How to complete this task.
Every record must be given again word for word; no picture belongs in the copy.
--------------------------------
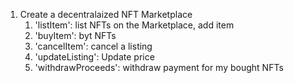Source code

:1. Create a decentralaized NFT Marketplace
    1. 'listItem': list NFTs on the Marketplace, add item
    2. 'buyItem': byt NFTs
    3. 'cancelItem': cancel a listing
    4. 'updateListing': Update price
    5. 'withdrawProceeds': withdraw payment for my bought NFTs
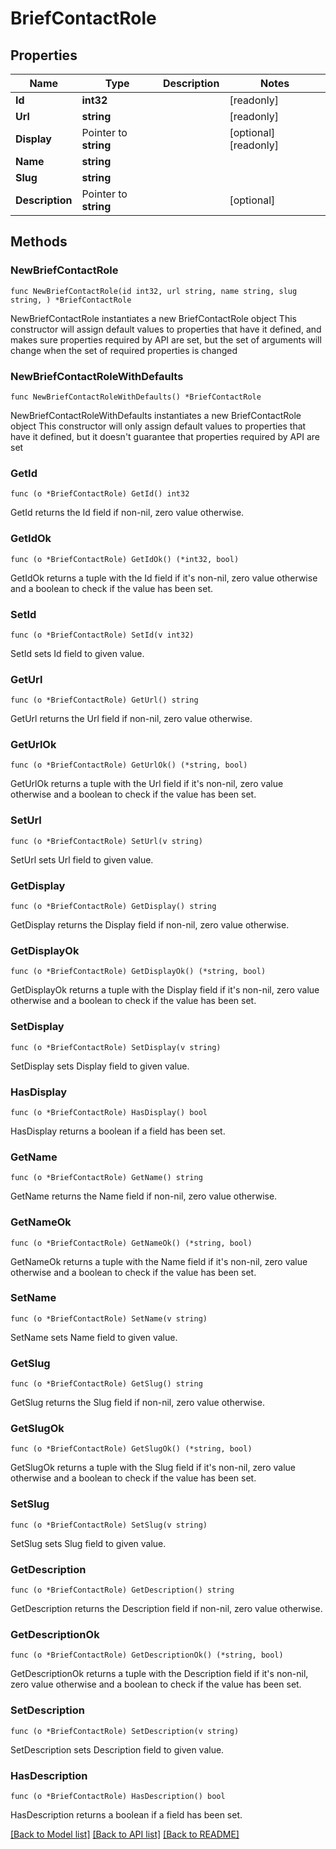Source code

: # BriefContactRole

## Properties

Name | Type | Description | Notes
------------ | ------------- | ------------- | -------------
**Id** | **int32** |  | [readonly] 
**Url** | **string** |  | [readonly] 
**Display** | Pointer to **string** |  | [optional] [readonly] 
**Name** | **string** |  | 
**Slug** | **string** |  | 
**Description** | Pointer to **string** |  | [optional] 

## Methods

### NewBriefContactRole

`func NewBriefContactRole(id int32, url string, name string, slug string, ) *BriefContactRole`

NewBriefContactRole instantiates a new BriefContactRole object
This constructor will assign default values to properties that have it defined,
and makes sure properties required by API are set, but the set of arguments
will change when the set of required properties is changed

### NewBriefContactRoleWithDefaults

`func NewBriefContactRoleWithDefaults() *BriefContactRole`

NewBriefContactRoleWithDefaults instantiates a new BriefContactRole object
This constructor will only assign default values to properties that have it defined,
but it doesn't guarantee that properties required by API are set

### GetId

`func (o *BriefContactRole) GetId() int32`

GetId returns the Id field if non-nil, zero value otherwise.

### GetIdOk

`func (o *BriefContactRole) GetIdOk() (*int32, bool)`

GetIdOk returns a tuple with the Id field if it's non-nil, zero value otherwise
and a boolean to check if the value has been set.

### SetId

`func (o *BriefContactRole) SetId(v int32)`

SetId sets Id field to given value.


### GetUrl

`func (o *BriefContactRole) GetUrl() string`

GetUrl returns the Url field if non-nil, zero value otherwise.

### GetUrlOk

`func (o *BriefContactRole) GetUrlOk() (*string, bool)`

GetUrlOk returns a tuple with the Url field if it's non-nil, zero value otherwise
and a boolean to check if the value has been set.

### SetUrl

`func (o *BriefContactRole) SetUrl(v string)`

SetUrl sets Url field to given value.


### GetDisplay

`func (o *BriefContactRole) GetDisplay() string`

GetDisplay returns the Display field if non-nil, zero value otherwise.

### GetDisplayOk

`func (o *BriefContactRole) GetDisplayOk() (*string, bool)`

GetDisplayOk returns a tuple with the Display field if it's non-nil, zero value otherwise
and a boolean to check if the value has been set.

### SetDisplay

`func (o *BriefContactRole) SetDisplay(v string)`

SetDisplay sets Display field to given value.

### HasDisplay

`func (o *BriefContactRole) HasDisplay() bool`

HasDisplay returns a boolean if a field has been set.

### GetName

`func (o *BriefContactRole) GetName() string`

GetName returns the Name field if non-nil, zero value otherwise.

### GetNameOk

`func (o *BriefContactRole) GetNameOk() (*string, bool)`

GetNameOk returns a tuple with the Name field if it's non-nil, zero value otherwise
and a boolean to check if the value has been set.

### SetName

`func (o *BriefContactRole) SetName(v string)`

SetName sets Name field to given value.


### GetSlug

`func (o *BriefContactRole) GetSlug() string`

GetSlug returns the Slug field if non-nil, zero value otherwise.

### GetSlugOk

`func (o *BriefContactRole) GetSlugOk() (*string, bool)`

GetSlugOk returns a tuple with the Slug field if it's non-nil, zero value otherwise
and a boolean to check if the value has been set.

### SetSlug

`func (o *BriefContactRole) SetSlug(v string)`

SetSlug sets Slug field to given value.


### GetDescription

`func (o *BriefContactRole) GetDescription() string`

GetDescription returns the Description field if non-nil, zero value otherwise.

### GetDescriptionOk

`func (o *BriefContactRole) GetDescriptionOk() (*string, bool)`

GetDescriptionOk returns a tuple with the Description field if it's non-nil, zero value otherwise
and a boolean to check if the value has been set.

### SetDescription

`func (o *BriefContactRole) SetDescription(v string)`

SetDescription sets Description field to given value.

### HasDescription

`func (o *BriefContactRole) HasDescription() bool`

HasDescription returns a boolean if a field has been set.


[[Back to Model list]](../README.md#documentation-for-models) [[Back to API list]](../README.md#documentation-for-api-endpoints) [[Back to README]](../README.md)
--------------------------------
Written solution.
Source code

:1. Create a decentralaized NFT Marketplace
    1. 'listItem': list NFTs on the Marketplace, add item
    2. 'buyItem': byt NFTs
    3. 'cancelItem': cancel a listing
    4. 'updateListing': Update price
    5. 'withdrawProceeds': withdraw payment for my bought NFTs
Source code

: # BriefContactRole

## Properties

Name | Type | Description | Notes
------------ | ------------- | ------------- | -------------
**Id** | **int32** |  | [readonly] 
**Url** | **string** |  | [readonly] 
**Display** | Pointer to **string** |  | [optional] [readonly] 
**Name** | **string** |  | 
**Slug** | **string** |  | 
**Description** | Pointer to **string** |  | [optional] 

## Methods

### NewBriefContactRole

`func NewBriefContactRole(id int32, url string, name string, slug string, ) *BriefContactRole`

NewBriefContactRole instantiates a new BriefContactRole object
This constructor will assign default values to properties that have it defined,
and makes sure properties required by API are set, but the set of arguments
will change when the set of required properties is changed

### NewBriefContactRoleWithDefaults

`func NewBriefContactRoleWithDefaults() *BriefContactRole`

NewBriefContactRoleWithDefaults instantiates a new BriefContactRole object
This constructor will only assign default values to properties that have it defined,
but it doesn't guarantee that properties required by API are set

### GetId

`func (o *BriefContactRole) GetId() int32`

GetId returns the Id field if non-nil, zero value otherwise.

### GetIdOk

`func (o *BriefContactRole) GetIdOk() (*int32, bool)`

GetIdOk returns a tuple with the Id field if it's non-nil, zero value otherwise
and a boolean to check if the value has been set.

### SetId

`func (o *BriefContactRole) SetId(v int32)`

SetId sets Id field to given value.


### GetUrl

`func (o *BriefContactRole) GetUrl() string`

GetUrl returns the Url field if non-nil, zero value otherwise.

### GetUrlOk

`func (o *BriefContactRole) GetUrlOk() (*string, bool)`

GetUrlOk returns a tuple with the Url field if it's non-nil, zero value otherwise
and a boolean to check if the value has been set.

### SetUrl

`func (o *BriefContactRole) SetUrl(v string)`

SetUrl sets Url field to given value.


### GetDisplay

`func (o *BriefContactRole) GetDisplay() string`

GetDisplay returns the Display field if non-nil, zero value otherwise.

### GetDisplayOk

`func (o *BriefContactRole) GetDisplayOk() (*string, bool)`

GetDisplayOk returns a tuple with the Display field if it's non-nil, zero value otherwise
and a boolean to check if the value has been set.

### SetDisplay

`func (o *BriefContactRole) SetDisplay(v string)`

SetDisplay sets Display field to given value.

### HasDisplay

`func (o *BriefContactRole) HasDisplay() bool`

HasDisplay returns a boolean if a field has been set.

### GetName

`func (o *BriefContactRole) GetName() string`

GetName returns the Name field if non-nil, zero value otherwise.

### GetNameOk

`func (o *BriefContactRole) GetNameOk() (*string, bool)`

GetNameOk returns a tuple with the Name field if it's non-nil, zero value otherwise
and a boolean to check if the value has been set.

### SetName

`func (o *BriefContactRole) SetName(v string)`

SetName sets Name field to given value.


### GetSlug

`func (o *BriefContactRole) GetSlug() string`

GetSlug returns the Slug field if non-nil, zero value otherwise.

### GetSlugOk

`func (o *BriefContactRole) GetSlugOk() (*string, bool)`

GetSlugOk returns a tuple with the Slug field if it's non-nil, zero value otherwise
and a boolean to check if the value has been set.

### SetSlug

`func (o *BriefContactRole) SetSlug(v string)`

SetSlug sets Slug field to given value.


### GetDescription

`func (o *BriefContactRole) GetDescription() string`

GetDescription returns the Description field if non-nil, zero value otherwise.

### GetDescriptionOk

`func (o *BriefContactRole) GetDescriptionOk() (*string, bool)`

GetDescriptionOk returns a tuple with the Description field if it's non-nil, zero value otherwise
and a boolean to check if the value has been set.

### SetDescription

`func (o *BriefContactRole) SetDescription(v string)`

SetDescription sets Description field to given value.

### HasDescription

`func (o *BriefContactRole) HasDescription() bool`

HasDescription returns a boolean if a field has been set.


[[Back to Model list]](../README.md#documentation-for-models) [[Back to API list]](../README.md#documentation-for-api-endpoints) [[Back to README]](../README.md)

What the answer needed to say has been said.